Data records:
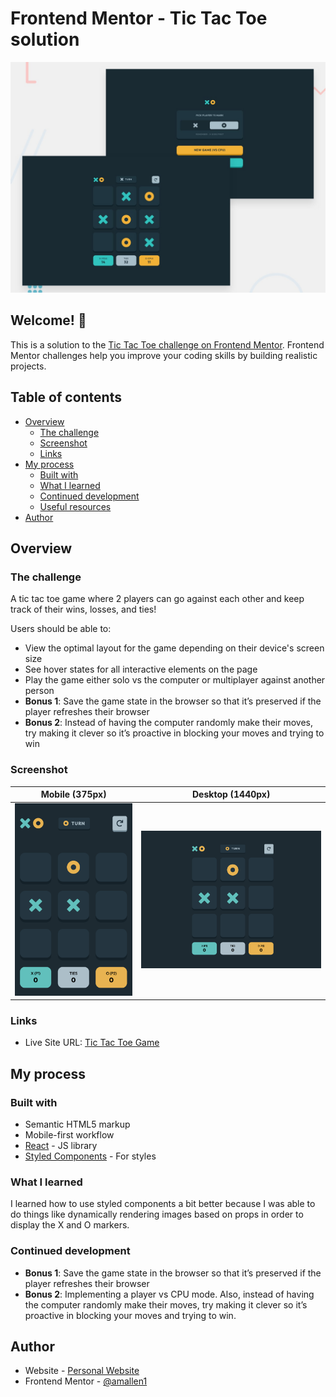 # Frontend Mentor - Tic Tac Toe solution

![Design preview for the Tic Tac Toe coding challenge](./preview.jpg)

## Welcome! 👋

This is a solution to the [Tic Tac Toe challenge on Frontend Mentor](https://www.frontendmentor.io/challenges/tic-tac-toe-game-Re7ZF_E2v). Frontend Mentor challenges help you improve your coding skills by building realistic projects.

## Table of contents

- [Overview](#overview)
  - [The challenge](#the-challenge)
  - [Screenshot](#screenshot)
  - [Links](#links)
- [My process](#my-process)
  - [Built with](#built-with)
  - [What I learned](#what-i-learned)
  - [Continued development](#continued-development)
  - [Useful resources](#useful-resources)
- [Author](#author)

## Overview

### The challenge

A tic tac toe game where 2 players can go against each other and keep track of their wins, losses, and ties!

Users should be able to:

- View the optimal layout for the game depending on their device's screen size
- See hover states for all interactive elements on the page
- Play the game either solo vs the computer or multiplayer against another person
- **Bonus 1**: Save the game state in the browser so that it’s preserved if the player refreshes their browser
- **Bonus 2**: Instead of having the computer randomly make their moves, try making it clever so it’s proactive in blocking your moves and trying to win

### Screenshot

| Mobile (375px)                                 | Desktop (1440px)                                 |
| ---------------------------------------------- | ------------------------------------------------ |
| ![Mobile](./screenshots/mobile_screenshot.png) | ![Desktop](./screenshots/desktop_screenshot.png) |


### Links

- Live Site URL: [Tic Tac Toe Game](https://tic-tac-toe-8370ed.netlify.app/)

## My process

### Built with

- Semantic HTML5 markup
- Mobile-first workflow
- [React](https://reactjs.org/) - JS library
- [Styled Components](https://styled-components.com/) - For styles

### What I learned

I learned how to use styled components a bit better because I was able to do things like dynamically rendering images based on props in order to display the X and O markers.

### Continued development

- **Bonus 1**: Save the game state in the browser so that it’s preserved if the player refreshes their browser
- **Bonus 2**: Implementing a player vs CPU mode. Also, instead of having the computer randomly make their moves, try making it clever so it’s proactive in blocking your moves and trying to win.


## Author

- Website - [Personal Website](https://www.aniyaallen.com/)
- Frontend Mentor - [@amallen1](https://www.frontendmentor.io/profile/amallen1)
---
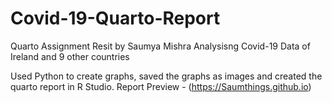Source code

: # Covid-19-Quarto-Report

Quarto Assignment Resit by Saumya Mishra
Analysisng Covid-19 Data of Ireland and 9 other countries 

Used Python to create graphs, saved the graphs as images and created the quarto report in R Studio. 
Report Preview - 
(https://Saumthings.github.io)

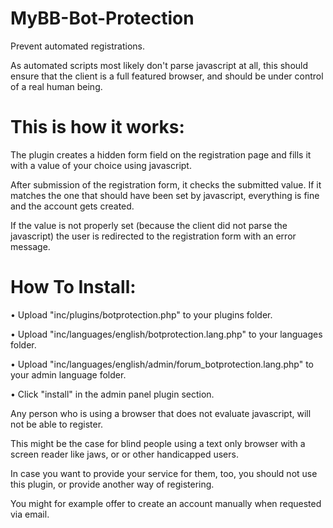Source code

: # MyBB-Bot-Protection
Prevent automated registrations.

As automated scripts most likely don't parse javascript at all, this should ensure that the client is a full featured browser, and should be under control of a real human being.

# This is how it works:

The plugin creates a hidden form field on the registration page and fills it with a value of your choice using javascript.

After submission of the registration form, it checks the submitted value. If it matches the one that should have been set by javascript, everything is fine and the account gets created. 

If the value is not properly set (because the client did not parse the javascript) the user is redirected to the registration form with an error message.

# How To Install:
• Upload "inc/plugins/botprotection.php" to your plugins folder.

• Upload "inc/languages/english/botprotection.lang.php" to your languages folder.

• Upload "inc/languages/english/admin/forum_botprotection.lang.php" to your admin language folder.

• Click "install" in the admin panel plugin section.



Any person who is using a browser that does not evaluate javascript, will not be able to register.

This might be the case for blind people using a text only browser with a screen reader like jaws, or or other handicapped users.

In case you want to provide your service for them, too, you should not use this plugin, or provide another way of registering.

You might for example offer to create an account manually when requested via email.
---
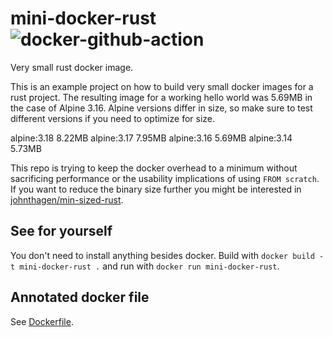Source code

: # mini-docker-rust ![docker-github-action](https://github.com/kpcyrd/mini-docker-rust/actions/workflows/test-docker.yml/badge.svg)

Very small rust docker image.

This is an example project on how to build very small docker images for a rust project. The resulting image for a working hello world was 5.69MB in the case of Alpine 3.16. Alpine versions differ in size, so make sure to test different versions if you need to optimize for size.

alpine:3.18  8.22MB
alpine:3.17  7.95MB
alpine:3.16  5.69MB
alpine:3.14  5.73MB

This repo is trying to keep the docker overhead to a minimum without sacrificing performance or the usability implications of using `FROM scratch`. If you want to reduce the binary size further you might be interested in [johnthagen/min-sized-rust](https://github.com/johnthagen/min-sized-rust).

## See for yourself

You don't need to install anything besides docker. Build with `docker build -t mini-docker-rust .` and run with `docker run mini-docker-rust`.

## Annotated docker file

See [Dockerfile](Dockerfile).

Work request
Using the records above, print exactly the run of lines that starts with the line with "# Frontend Mentor - Tic Tac Toe solution" and goes on through the line with "## Welcome! 👋", pictures excluded.

Answer to this task
 # Frontend Mentor - Tic Tac Toe solution

![Design preview for the Tic Tac Toe coding challenge](./preview.jpg)

## Welcome! 👋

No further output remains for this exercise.